- **Exercise details**: Copy every record below exactly, leaving out any pictures.

- **Source records**:
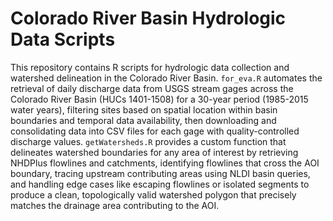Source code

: # Colorado River Basin Hydrologic Data Scripts

This repository contains R scripts for hydrologic data collection and watershed delineation in the Colorado River Basin. `for_eva.R` automates the retrieval of daily discharge data from USGS stream gages across the Colorado River Basin (HUCs 1401-1508) for a 30-year period (1985-2015 water years), filtering sites based on spatial location within basin boundaries and temporal data availability, then downloading and consolidating data into CSV files for each gage with quality-controlled discharge values. `getWatersheds.R` provides a custom function that delineates watershed boundaries for any area of interest by retrieving NHDPlus flowlines and catchments, identifying flowlines that cross the AOI boundary, tracing upstream contributing areas using NLDI basin queries, and handling edge cases like escaping flowlines or isolated segments to produce a clean, topologically valid watershed polygon that precisely matches the drainage area contributing to the AOI.
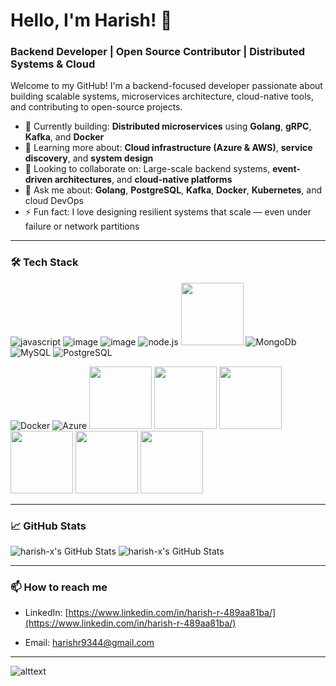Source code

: # Hello, I'm Harish! 👋

### Backend Developer | Open Source Contributor | Distributed Systems & Cloud

Welcome to my GitHub! I'm a backend-focused developer passionate about building scalable systems, microservices architecture, cloud-native tools, and contributing to open-source projects.

- 🔭 Currently building: **Distributed microservices** using **Golang**, **gRPC**, **Kafka**, and **Docker**
- 🌱 Learning more about: **Cloud infrastructure (Azure & AWS)**, **service discovery**, and **system design**
- 👯 Looking to collaborate on: Large-scale backend systems, **event-driven architectures**, and **cloud-native platforms**
- 💬 Ask me about: **Golang**, **PostgreSQL**, **Kafka**, **Docker**, **Kubernetes**, and cloud DevOps
- ⚡ Fun fact: I love designing resilient systems that scale — even under failure or network partitions

---


### 🛠️ Tech Stack
 

![javascript](https://img.icons8.com/?size=100&id=PXTY4q2Sq2lG&format=png&color=000000)
![image](https://github.com/user-attachments/assets/bf19b0d1-969f-443c-9d6a-0da794f316a6) 
![image](https://img.icons8.com/?size=100&id=uJM6fQYqDaZK&format=png&color=000000)
![node.js](https://img.icons8.com/?size=100&id=hsPbhkOH4FMe&format=png&color=000000)
<img src="https://github.com/user-attachments/assets/e80fd3e1-ac9c-4f91-8c13-6e9f3f4a53bc" alt="" width=100/>
![MongoDb](https://img.icons8.com/?size=100&id=8rKdRqZFLurS&format=png&color=000000)
![MySQL](https://img.icons8.com/?size=100&id=rgPSE6nAB766&format=png&color=000000)
![PostgreSQL](https://img.icons8.com/?size=100&id=38561&format=png&color=000000)

![Docker](https://img.icons8.com/?size=100&id=cdYUlRaag9G9&format=png&color=000000)
![Azure](https://img.icons8.com/?size=100&id=VLKafOkk3sBX&format=png&color=000000)
<img src="https://github.com/user-attachments/assets/d39da25f-6c04-46a3-8455-30961a8be5c8" alt="" width=100/>
<img src="https://github.com/user-attachments/assets/92d78c16-4f1f-438a-96b7-f7cabf3c4670" alt="" width=100/>
<img src="https://github.com/user-attachments/assets/0befd5a3-b4d1-44ef-ac37-845895d6ec05" alt="" width=100/>
<img src="https://github.com/user-attachments/assets/08dab477-0553-4774-a0d9-4a8f15cf9b67" alt="" width=100/>
<img src="https://github.com/user-attachments/assets/9e371b6e-ff59-4637-a70c-c561cc450b46" alt="" width=100/>
<img src="https://github.com/user-attachments/assets/e4d0d143-ed5c-4508-9325-49c34ac89f4b" alt="" width=100/>

---


### 📈 GitHub Stats

<img src="https://github-readme-stats.vercel.app/api?username=harish-x&theme=dark&show_icons=true&hide_border=true&count_private=true" alt="harish-x's GitHub Stats" />

<img src="https://github-readme-stats.vercel.app/api/top-langs/?username=harish-x&theme=dark&show_icons=true&hide_border=true&layout=compact" alt="harish-x's GitHub Stats" />

---

### 📫 How to reach me

- LinkedIn: [https://www.linkedin.com/in/harish-r-489aa81ba/](https://www.linkedin.com/in/harish-r-489aa81ba/)
<!-- Portfolio: [Your Website](https://yourportfolio.com) -->
- Email: [harishr9344@gmail.com](mailto:harishr9344@gmail.com.com)
---
<!--
### 🌟 Open Source Contributions

- [Project 1](https://github.com/harish9344/project-1) - Description of project
- [Project 2](https://github.com/harish9344/project-2) - Description of project

---

### 📝 Latest Blog Posts

- [How to deploy Node.js apps to Azure](https://yourblog.com)
- [Building scalable applications with Docker](https://yourblog.com)

-->

![alttext](https://raw.githubusercontent.com/mayhemantt/mayhemantt/Update/svg/Bottom.svg)


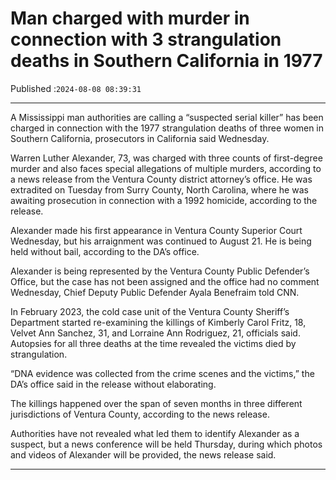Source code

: # Man charged with murder in connection with 3 strangulation deaths in Southern California in 1977

Published :`2024-08-08 08:39:31`

---

A Mississippi man authorities are calling a “suspected serial killer” has been charged in connection with the 1977 strangulation deaths of three women in Southern California, prosecutors in California said Wednesday.

Warren Luther Alexander, 73, was charged with three counts of first-degree murder and also faces special allegations of multiple murders, according to a news release from the Ventura County district attorney’s office. He was extradited on Tuesday from Surry County, North Carolina, where he was awaiting prosecution in connection with a 1992 homicide, according to the release.

Alexander made his first appearance in Ventura County Superior Court Wednesday, but his arraignment was continued to August 21. He is being held without bail, according to the DA’s office.

Alexander is being represented by the Ventura County Public Defender’s Office, but the case has not been assigned and the office had no comment Wednesday, Chief Deputy Public Defender Ayala Benefraim told CNN.

In February 2023, the cold case unit of the Ventura County Sheriff’s Department started re-examining the killings of Kimberly Carol Fritz, 18, Velvet Ann Sanchez, 31, and Lorraine Ann Rodriguez, 21, officials said. Autopsies for all three deaths at the time revealed the victims died by strangulation.

“DNA evidence was collected from the crime scenes and the victims,” the DA’s office said in the release without elaborating.

The killings happened over the span of seven months in three different jurisdictions of Ventura County, according to the news release.

Authorities have not revealed what led them to identify Alexander as a suspect, but a news conference will be held Thursday, during which photos and videos of Alexander will be provided, the news release said.

---

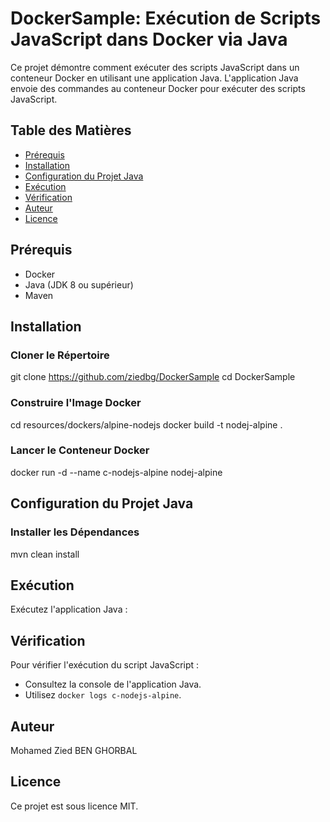 # DockerSample: Exécution de Scripts JavaScript dans Docker via Java

Ce projet démontre comment exécuter des scripts JavaScript dans un conteneur Docker en utilisant une application Java. L'application Java envoie des commandes au conteneur Docker pour exécuter des scripts JavaScript.

## Table des Matières

- [Prérequis](#prérequis)
- [Installation](#installation)
- [Configuration du Projet Java](#configuration-du-projet-java)
- [Exécution](#exécution)
- [Vérification](#vérification)
- [Auteur](#auteur)
- [Licence](#licence)

## Prérequis

- Docker
- Java (JDK 8 ou supérieur)
- Maven

## Installation

### Cloner le Répertoire

git clone https://github.com/ziedbg/DockerSample
cd DockerSample


### Construire l'Image Docker

cd resources/dockers/alpine-nodejs
docker build -t nodej-alpine .


### Lancer le Conteneur Docker

docker run -d --name c-nodejs-alpine nodej-alpine


## Configuration du Projet Java

### Installer les Dépendances

mvn clean install


## Exécution

Exécutez l'application Java :


## Vérification

Pour vérifier l'exécution du script JavaScript :

- Consultez la console de l'application Java.
- Utilisez `docker logs c-nodejs-alpine`.

## Auteur

Mohamed Zied BEN GHORBAL

## Licence

Ce projet est sous licence MIT.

- **Exercise output**:
Source code

: # Colorado River Basin Hydrologic Data Scripts

This repository contains R scripts for hydrologic data collection and watershed delineation in the Colorado River Basin. `for_eva.R` automates the retrieval of daily discharge data from USGS stream gages across the Colorado River Basin (HUCs 1401-1508) for a 30-year period (1985-2015 water years), filtering sites based on spatial location within basin boundaries and temporal data availability, then downloading and consolidating data into CSV files for each gage with quality-controlled discharge values. `getWatersheds.R` provides a custom function that delineates watershed boundaries for any area of interest by retrieving NHDPlus flowlines and catchments, identifying flowlines that cross the AOI boundary, tracing upstream contributing areas using NLDI basin queries, and handling edge cases like escaping flowlines or isolated segments to produce a clean, topologically valid watershed polygon that precisely matches the drainage area contributing to the AOI.
Source code

: # Hello, I'm Harish! 👋

### Backend Developer | Open Source Contributor | Distributed Systems & Cloud

Welcome to my GitHub! I'm a backend-focused developer passionate about building scalable systems, microservices architecture, cloud-native tools, and contributing to open-source projects.

- 🔭 Currently building: **Distributed microservices** using **Golang**, **gRPC**, **Kafka**, and **Docker**
- 🌱 Learning more about: **Cloud infrastructure (Azure & AWS)**, **service discovery**, and **system design**
- 👯 Looking to collaborate on: Large-scale backend systems, **event-driven architectures**, and **cloud-native platforms**
- 💬 Ask me about: **Golang**, **PostgreSQL**, **Kafka**, **Docker**, **Kubernetes**, and cloud DevOps
- ⚡ Fun fact: I love designing resilient systems that scale — even under failure or network partitions

---


### 🛠️ Tech Stack
 

![javascript](https://img.icons8.com/?size=100&id=PXTY4q2Sq2lG&format=png&color=000000)
![image](https://github.com/user-attachments/assets/bf19b0d1-969f-443c-9d6a-0da794f316a6) 
![image](https://img.icons8.com/?size=100&id=uJM6fQYqDaZK&format=png&color=000000)
![node.js](https://img.icons8.com/?size=100&id=hsPbhkOH4FMe&format=png&color=000000)
<img src="https://github.com/user-attachments/assets/e80fd3e1-ac9c-4f91-8c13-6e9f3f4a53bc" alt="" width=100/>
![MongoDb](https://img.icons8.com/?size=100&id=8rKdRqZFLurS&format=png&color=000000)
![MySQL](https://img.icons8.com/?size=100&id=rgPSE6nAB766&format=png&color=000000)
![PostgreSQL](https://img.icons8.com/?size=100&id=38561&format=png&color=000000)

![Docker](https://img.icons8.com/?size=100&id=cdYUlRaag9G9&format=png&color=000000)
![Azure](https://img.icons8.com/?size=100&id=VLKafOkk3sBX&format=png&color=000000)
<img src="https://github.com/user-attachments/assets/d39da25f-6c04-46a3-8455-30961a8be5c8" alt="" width=100/>
<img src="https://github.com/user-attachments/assets/92d78c16-4f1f-438a-96b7-f7cabf3c4670" alt="" width=100/>
<img src="https://github.com/user-attachments/assets/0befd5a3-b4d1-44ef-ac37-845895d6ec05" alt="" width=100/>
<img src="https://github.com/user-attachments/assets/08dab477-0553-4774-a0d9-4a8f15cf9b67" alt="" width=100/>
<img src="https://github.com/user-attachments/assets/9e371b6e-ff59-4637-a70c-c561cc450b46" alt="" width=100/>
<img src="https://github.com/user-attachments/assets/e4d0d143-ed5c-4508-9325-49c34ac89f4b" alt="" width=100/>

---


### 📈 GitHub Stats

<img src="https://github-readme-stats.vercel.app/api?username=harish-x&theme=dark&show_icons=true&hide_border=true&count_private=true" alt="harish-x's GitHub Stats" />

<img src="https://github-readme-stats.vercel.app/api/top-langs/?username=harish-x&theme=dark&show_icons=true&hide_border=true&layout=compact" alt="harish-x's GitHub Stats" />

---

### 📫 How to reach me

- LinkedIn: [https://www.linkedin.com/in/harish-r-489aa81ba/](https://www.linkedin.com/in/harish-r-489aa81ba/)
<!-- Portfolio: [Your Website](https://yourportfolio.com) -->
- Email: [harishr9344@gmail.com](mailto:harishr9344@gmail.com.com)
---
<!--
### 🌟 Open Source Contributions

- [Project 1](https://github.com/harish9344/project-1) - Description of project
- [Project 2](https://github.com/harish9344/project-2) - Description of project

---

### 📝 Latest Blog Posts

- [How to deploy Node.js apps to Azure](https://yourblog.com)
- [Building scalable applications with Docker](https://yourblog.com)

-->

![alttext](https://raw.githubusercontent.com/mayhemantt/mayhemantt/Update/svg/Bottom.svg)


Source code

: # Man charged with murder in connection with 3 strangulation deaths in Southern California in 1977

Published :`2024-08-08 08:39:31`

---

A Mississippi man authorities are calling a “suspected serial killer” has been charged in connection with the 1977 strangulation deaths of three women in Southern California, prosecutors in California said Wednesday.

Warren Luther Alexander, 73, was charged with three counts of first-degree murder and also faces special allegations of multiple murders, according to a news release from the Ventura County district attorney’s office. He was extradited on Tuesday from Surry County, North Carolina, where he was awaiting prosecution in connection with a 1992 homicide, according to the release.

Alexander made his first appearance in Ventura County Superior Court Wednesday, but his arraignment was continued to August 21. He is being held without bail, according to the DA’s office.

Alexander is being represented by the Ventura County Public Defender’s Office, but the case has not been assigned and the office had no comment Wednesday, Chief Deputy Public Defender Ayala Benefraim told CNN.

In February 2023, the cold case unit of the Ventura County Sheriff’s Department started re-examining the killings of Kimberly Carol Fritz, 18, Velvet Ann Sanchez, 31, and Lorraine Ann Rodriguez, 21, officials said. Autopsies for all three deaths at the time revealed the victims died by strangulation.

“DNA evidence was collected from the crime scenes and the victims,” the DA’s office said in the release without elaborating.

The killings happened over the span of seven months in three different jurisdictions of Ventura County, according to the news release.

Authorities have not revealed what led them to identify Alexander as a suspect, but a news conference will be held Thursday, during which photos and videos of Alexander will be provided, the news release said.

---

 # DockerSample: Exécution de Scripts JavaScript dans Docker via Java

Ce projet démontre comment exécuter des scripts JavaScript dans un conteneur Docker en utilisant une application Java. L'application Java envoie des commandes au conteneur Docker pour exécuter des scripts JavaScript.

## Table des Matières

- [Prérequis](#prérequis)
- [Installation](#installation)
- [Configuration du Projet Java](#configuration-du-projet-java)
- [Exécution](#exécution)
- [Vérification](#vérification)
- [Auteur](#auteur)
- [Licence](#licence)

## Prérequis

- Docker
- Java (JDK 8 ou supérieur)
- Maven

## Installation

### Cloner le Répertoire

git clone https://github.com/ziedbg/DockerSample
cd DockerSample


### Construire l'Image Docker

cd resources/dockers/alpine-nodejs
docker build -t nodej-alpine .


### Lancer le Conteneur Docker

docker run -d --name c-nodejs-alpine nodej-alpine


## Configuration du Projet Java

### Installer les Dépendances

mvn clean install


## Exécution

Exécutez l'application Java :


## Vérification

Pour vérifier l'exécution du script JavaScript :

- Consultez la console de l'application Java.
- Utilisez `docker logs c-nodejs-alpine`.

## Auteur

Mohamed Zied BEN GHORBAL

## Licence

Ce projet est sous licence MIT.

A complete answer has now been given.